Recorded data
- - -

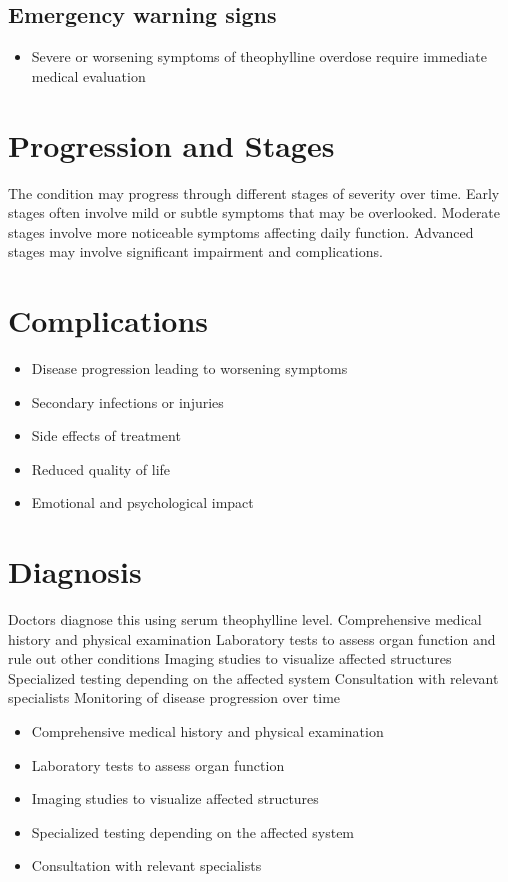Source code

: \subsection{Emergency warning signs}
\begin{itemize}[noitemsep]
  \item Severe or worsening symptoms of theophylline overdose require immediate medical evaluation
\end{itemize}
\section{Progression and Stages}
The condition may progress through different stages of severity over time. Early stages often involve mild or subtle symptoms that may be overlooked. Moderate stages involve more noticeable symptoms affecting daily function. Advanced stages may involve significant impairment and complications.
\section{Complications}
\begin{itemize}[noitemsep]
  \item Disease progression leading to worsening symptoms
  \item Secondary infections or injuries
  \item Side effects of treatment
  \item Reduced quality of life
  \item Emotional and psychological impact
\end{itemize}
\section{Diagnosis}
Doctors diagnose this using serum theophylline level. Comprehensive medical history and physical examination Laboratory tests to assess organ function and rule out other conditions Imaging studies to visualize affected structures Specialized testing depending on the affected system Consultation with relevant specialists Monitoring of disease progression over time

\begin{itemize}[noitemsep]
  \item Comprehensive medical history and physical examination
  \item Laboratory tests to assess organ function
  \item Imaging studies to visualize affected structures
  \item Specialized testing depending on the affected system
  \item Consultation with relevant specialists
\end{itemize}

- - -

Each line in the records that carries "studies" must be copied out.

### ANSWER TO THIS EXERCISE
Doctors diagnose this using serum theophylline level. Comprehensive medical history and physical examination Laboratory tests to assess organ function and rule out other conditions Imaging studies to visualize affected structures Specialized testing depending on the affected system Consultation with relevant specialists Monitoring of disease progression over time
  \item Imaging studies to visualize affected structures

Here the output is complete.